So, in this melting pot, we saw what we felt were some of the pressing issues in our culture today: academic achievement, immigrant integration, learning new languages as a 21st-century skill, and out of that came the seeds of Speaking in Tongues.
Film excerpt
[Student speaking Chinese]
Julia (Julian's mom): "It's about being a good world citizen. You see what's going on everywhere else, within America and even outside of America."
[Student speaking Spanish]
Maria (Jason's mom): "Para que él esté mejor preparado cuando el esté grande, que busque un trabajo mejor, va a tener doble oportunidad si habla los dos lenguas."
(Translation: So that he is better prepared when he is older, to find a better job and have twice as many opportunities because he speaks two languages.)
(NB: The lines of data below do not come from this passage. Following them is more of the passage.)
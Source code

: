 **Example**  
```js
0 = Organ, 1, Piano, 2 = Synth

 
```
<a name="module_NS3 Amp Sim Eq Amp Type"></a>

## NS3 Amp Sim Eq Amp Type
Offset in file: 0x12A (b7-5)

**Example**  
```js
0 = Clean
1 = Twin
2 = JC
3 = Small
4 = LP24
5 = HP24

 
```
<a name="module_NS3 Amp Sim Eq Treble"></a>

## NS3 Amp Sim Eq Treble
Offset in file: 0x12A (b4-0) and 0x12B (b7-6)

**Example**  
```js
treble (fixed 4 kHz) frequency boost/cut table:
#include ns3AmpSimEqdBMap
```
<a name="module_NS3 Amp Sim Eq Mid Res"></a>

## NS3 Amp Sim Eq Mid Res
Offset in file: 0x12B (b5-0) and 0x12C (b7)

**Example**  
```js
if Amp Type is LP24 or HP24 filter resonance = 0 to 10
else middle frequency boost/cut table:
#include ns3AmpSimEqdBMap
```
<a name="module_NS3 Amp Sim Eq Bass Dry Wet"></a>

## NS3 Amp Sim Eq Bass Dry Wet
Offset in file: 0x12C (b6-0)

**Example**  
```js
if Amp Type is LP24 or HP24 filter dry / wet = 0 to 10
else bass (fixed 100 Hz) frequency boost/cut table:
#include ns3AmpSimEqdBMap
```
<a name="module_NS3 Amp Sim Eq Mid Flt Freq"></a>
[Student speaking Chinese]
Jenny (Kelly's mom): "I can speak maybe 10 words of Chinese. So I didn't really feel qualified to pass on the language. And I knew by the time they had kids, it would be pretty much lost."
[Student speaking Chinese]
Ijnanya (EJ, Durell's mom): "It's a way out and also a way in. This will introduce him to more things. He'll have more options."
Multilingualism as an assest
Ken: When we started making the film, of course, we were so fascinated by our own kids' experience at our own school that we thought we're going to make a profile of the school because we thought it would be interesting to look at language through the lens of Chinese, which for many people is not as fraught as looking at the Spanish-language programs, which have been perceived by many Americans to have been a failure.
Ultimately we realized that to really take on language we had to look at not only American-born kids learning Chinese but also non-native English speakers learning English while raising their own mother tongue to academic levels, and we knew we had to contend not just with Chinese, which many people associate with globalization and job opportunities, but also that we had to look at Spanish acquisition, at immigrants from our southern border, and out of that potentially very complicated story, we decided to focus on four kids, each of whom represented a different gradation of this story of language acquisition.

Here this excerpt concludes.